_What to work on_.
Exactly as they stand, set down all of the records again.

_Records contained in a dataset_.
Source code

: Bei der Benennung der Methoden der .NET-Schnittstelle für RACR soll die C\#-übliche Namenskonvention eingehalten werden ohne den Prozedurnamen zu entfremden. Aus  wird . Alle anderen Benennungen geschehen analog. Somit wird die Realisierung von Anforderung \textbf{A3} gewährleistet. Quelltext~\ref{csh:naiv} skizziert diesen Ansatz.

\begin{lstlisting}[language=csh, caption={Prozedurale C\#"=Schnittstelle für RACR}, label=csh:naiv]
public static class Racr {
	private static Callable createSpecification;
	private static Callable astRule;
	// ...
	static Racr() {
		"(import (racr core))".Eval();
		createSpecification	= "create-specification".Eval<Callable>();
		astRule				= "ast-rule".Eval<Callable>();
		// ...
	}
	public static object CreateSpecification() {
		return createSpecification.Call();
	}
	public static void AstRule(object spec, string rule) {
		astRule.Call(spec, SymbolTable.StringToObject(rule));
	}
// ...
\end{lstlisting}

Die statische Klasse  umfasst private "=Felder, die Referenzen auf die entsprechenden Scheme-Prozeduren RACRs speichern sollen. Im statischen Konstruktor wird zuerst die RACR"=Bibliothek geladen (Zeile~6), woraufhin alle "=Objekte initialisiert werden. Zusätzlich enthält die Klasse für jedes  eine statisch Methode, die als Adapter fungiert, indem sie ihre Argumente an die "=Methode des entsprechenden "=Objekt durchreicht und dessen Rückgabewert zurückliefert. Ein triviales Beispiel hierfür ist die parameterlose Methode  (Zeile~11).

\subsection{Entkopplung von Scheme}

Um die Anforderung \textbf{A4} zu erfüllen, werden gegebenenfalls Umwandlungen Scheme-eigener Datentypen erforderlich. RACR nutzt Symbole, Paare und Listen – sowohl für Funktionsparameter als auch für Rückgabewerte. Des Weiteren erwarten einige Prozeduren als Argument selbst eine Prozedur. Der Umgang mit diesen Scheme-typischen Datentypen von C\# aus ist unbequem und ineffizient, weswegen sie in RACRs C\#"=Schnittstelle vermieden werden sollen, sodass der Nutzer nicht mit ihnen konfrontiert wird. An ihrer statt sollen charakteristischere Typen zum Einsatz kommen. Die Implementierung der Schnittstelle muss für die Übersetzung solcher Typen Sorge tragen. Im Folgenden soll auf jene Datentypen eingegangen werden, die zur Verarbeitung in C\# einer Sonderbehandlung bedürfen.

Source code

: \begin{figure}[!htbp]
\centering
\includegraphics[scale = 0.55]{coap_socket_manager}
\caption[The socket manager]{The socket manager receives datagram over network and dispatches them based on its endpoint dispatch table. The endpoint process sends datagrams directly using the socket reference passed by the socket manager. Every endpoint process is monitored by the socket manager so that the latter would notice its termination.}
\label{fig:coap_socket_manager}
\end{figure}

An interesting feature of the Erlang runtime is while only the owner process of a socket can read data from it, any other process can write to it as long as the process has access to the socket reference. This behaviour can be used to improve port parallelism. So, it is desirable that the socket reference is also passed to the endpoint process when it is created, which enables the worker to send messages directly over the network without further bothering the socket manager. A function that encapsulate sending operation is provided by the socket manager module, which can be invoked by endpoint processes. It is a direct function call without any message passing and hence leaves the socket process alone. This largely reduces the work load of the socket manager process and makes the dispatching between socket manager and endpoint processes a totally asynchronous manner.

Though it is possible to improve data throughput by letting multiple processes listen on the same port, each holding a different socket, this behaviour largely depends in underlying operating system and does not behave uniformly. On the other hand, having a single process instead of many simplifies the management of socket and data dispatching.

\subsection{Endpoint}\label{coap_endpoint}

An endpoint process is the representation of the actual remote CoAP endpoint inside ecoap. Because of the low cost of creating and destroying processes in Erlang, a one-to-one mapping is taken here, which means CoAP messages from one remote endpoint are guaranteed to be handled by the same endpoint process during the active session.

_Reply_.
Source code

: Bei der Benennung der Methoden der .NET-Schnittstelle für RACR soll die C\#-übliche Namenskonvention eingehalten werden ohne den Prozedurnamen zu entfremden. Aus  wird . Alle anderen Benennungen geschehen analog. Somit wird die Realisierung von Anforderung \textbf{A3} gewährleistet. Quelltext~\ref{csh:naiv} skizziert diesen Ansatz.

\begin{lstlisting}[language=csh, caption={Prozedurale C\#"=Schnittstelle für RACR}, label=csh:naiv]
public static class Racr {
	private static Callable createSpecification;
	private static Callable astRule;
	// ...
	static Racr() {
		"(import (racr core))".Eval();
		createSpecification	= "create-specification".Eval<Callable>();
		astRule				= "ast-rule".Eval<Callable>();
		// ...
	}
	public static object CreateSpecification() {
		return createSpecification.Call();
	}
	public static void AstRule(object spec, string rule) {
		astRule.Call(spec, SymbolTable.StringToObject(rule));
	}
// ...
\end{lstlisting}

Die statische Klasse  umfasst private "=Felder, die Referenzen auf die entsprechenden Scheme-Prozeduren RACRs speichern sollen. Im statischen Konstruktor wird zuerst die RACR"=Bibliothek geladen (Zeile~6), woraufhin alle "=Objekte initialisiert werden. Zusätzlich enthält die Klasse für jedes  eine statisch Methode, die als Adapter fungiert, indem sie ihre Argumente an die "=Methode des entsprechenden "=Objekt durchreicht und dessen Rückgabewert zurückliefert. Ein triviales Beispiel hierfür ist die parameterlose Methode  (Zeile~11).

\subsection{Entkopplung von Scheme}

Um die Anforderung \textbf{A4} zu erfüllen, werden gegebenenfalls Umwandlungen Scheme-eigener Datentypen erforderlich. RACR nutzt Symbole, Paare und Listen – sowohl für Funktionsparameter als auch für Rückgabewerte. Des Weiteren erwarten einige Prozeduren als Argument selbst eine Prozedur. Der Umgang mit diesen Scheme-typischen Datentypen von C\# aus ist unbequem und ineffizient, weswegen sie in RACRs C\#"=Schnittstelle vermieden werden sollen, sodass der Nutzer nicht mit ihnen konfrontiert wird. An ihrer statt sollen charakteristischere Typen zum Einsatz kommen. Die Implementierung der Schnittstelle muss für die Übersetzung solcher Typen Sorge tragen. Im Folgenden soll auf jene Datentypen eingegangen werden, die zur Verarbeitung in C\# einer Sonderbehandlung bedürfen.

Source code

: \begin{figure}[!htbp]
\centering
\includegraphics[scale = 0.55]{coap_socket_manager}
\caption[The socket manager]{The socket manager receives datagram over network and dispatches them based on its endpoint dispatch table. The endpoint process sends datagrams directly using the socket reference passed by the socket manager. Every endpoint process is monitored by the socket manager so that the latter would notice its termination.}
\label{fig:coap_socket_manager}
\end{figure}

An interesting feature of the Erlang runtime is while only the owner process of a socket can read data from it, any other process can write to it as long as the process has access to the socket reference. This behaviour can be used to improve port parallelism. So, it is desirable that the socket reference is also passed to the endpoint process when it is created, which enables the worker to send messages directly over the network without further bothering the socket manager. A function that encapsulate sending operation is provided by the socket manager module, which can be invoked by endpoint processes. It is a direct function call without any message passing and hence leaves the socket process alone. This largely reduces the work load of the socket manager process and makes the dispatching between socket manager and endpoint processes a totally asynchronous manner.

Though it is possible to improve data throughput by letting multiple processes listen on the same port, each holding a different socket, this behaviour largely depends in underlying operating system and does not behave uniformly. On the other hand, having a single process instead of many simplifies the management of socket and data dispatching.

\subsection{Endpoint}\label{coap_endpoint}

An endpoint process is the representation of the actual remote CoAP endpoint inside ecoap. Because of the low cost of creating and destroying processes in Erlang, a one-to-one mapping is taken here, which means CoAP messages from one remote endpoint are guaranteed to be handled by the same endpoint process during the active session.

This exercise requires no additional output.